Battery breakthroughs, more-expensive oil and a more- efficient electric power grid will be needed to justify the expense, weight, and assembly-related costs of “large battery pack” cars, according to the review by Carnegie Mellon University, Arizona State University and Rand Corp., published this week in Proceedings of the National Academy of Sciences.
Hybrids similar to Toyota Motor Corp. (7203)’s Prius and plug-in hybrids that go about 10 miles on battery power offer fuel-use and carbon-exhaust savings similar to more advanced rechargeable models such as Nissan Motor Co.’s electric Leaf and General Motors Co. (GM)’s Volt, and at lower cost, the study found.
“It’s not that large battery packs are bad, it’s that they are not providing as many benefits per dollar,” Jeremy Michalek, an engineering professor at Carnegie Mellon University in Pittsburgh who led the review, said in an interview. “Ordinary hybrids increase fuel economy substantially, and the incremental cost of those systems is getting relatively small.”
The study did not recommend specific models.
Congress in 2009 approved tax credits of as much as $7,500 for consumers to buy vehicles powered mainly by electricity to help cut emissions tied to global warming and oil imports, along with low-cost federal loans for carmakers to add or upgrade factories to build them. Nissan, GM and startups Tesla Motors Inc. (TSLA) and Fisker Automotive Inc. have received loans they’re using to build rechargeable vehicles.
Nissan’s Leaf hatchback, which goes about 70 miles per charge of its lithium-ion battery pack, costs $35,200 before the credit, and GM’s Volt that goes about 35 miles per charge has a $39,145 starting price without the incentive. Prius, averaging 50 miles per gallon of gasoline, doesn’t qualify for a federal tax credit.
Tesla’s electric Roadster sports car costs more than $100,000 even with the credit and can travel more than 200 miles per charge. Fisker’s Karma plug-in model that’s being delivered to U.S. customers costs more than $80,000.
Toyota, the world’s largest seller of hybrid autos, said this month the plug-in version of Prius that goes on sale early next year will travel 15 miles on electricity before the gasoline engine kicks in, when it averages 49 mpg. The car has a $32,000 base price, prior to a $2,500 federal tax credit, the company said.

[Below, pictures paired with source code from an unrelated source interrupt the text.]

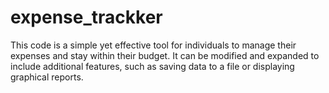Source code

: # expense_trackker
This code is a simple yet effective tool for individuals to manage their expenses and stay within their budget. It can be modified and expanded to include additional features, such as saving data to a file or displaying graphical reports.
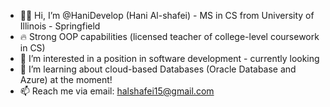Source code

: - 🏳️‍🌈 Hi, I’m @HaniDevelop (Hani Al-shafei) - MS in CS from University of Illinois - Springfield
- 🔥 Strong OOP capabilities (licensed teacher of college-level coursework in CS)
- 👀 I’m interested in a position in software development - currently looking
- 🌱 I’m learning about cloud-based Databases (Oracle Database and Azure) at the moment!
- 📫 Reach me via email: halshafei15@gmail.com

<!---
HaniDevelop/HaniDevelop is a ✨ special ✨ repository because its `README.md` (this file) appears on your GitHub profile.
You can click the Preview link to take a look at your changes.
--->
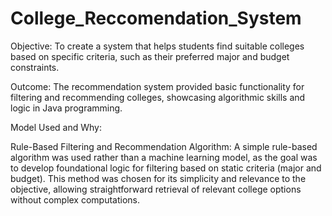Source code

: # College_Reccomendation_System

Objective: To create a system that helps students find suitable colleges based on specific criteria, such as their preferred major and budget constraints.

Outcome: The recommendation system provided basic functionality for filtering and recommending colleges, showcasing algorithmic skills and logic in Java programming.

Model Used and Why:

Rule-Based Filtering and Recommendation Algorithm: A simple rule-based algorithm was used rather than a machine learning model, as the goal was to develop foundational logic for filtering based on static criteria (major and budget). This method was chosen for its simplicity and relevance to the objective, allowing straightforward retrieval of relevant college options without complex computations.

“Current subsidies to support plug-in vehicle adoption favor large battery packs,” the report said. Such packs “are expensive and heavy” and “are underutilized when the battery capacity is larger than needed for a typical trip,” it said.
Both Toyota and Ford Motor Co. (F), which are working together to develop a hybrid system for light trucks, provide funding for engineering research at Carnegie Mellon University, Michalek said. Neither company was involved in the report released today, which was funded by the National Science Foundation, he said.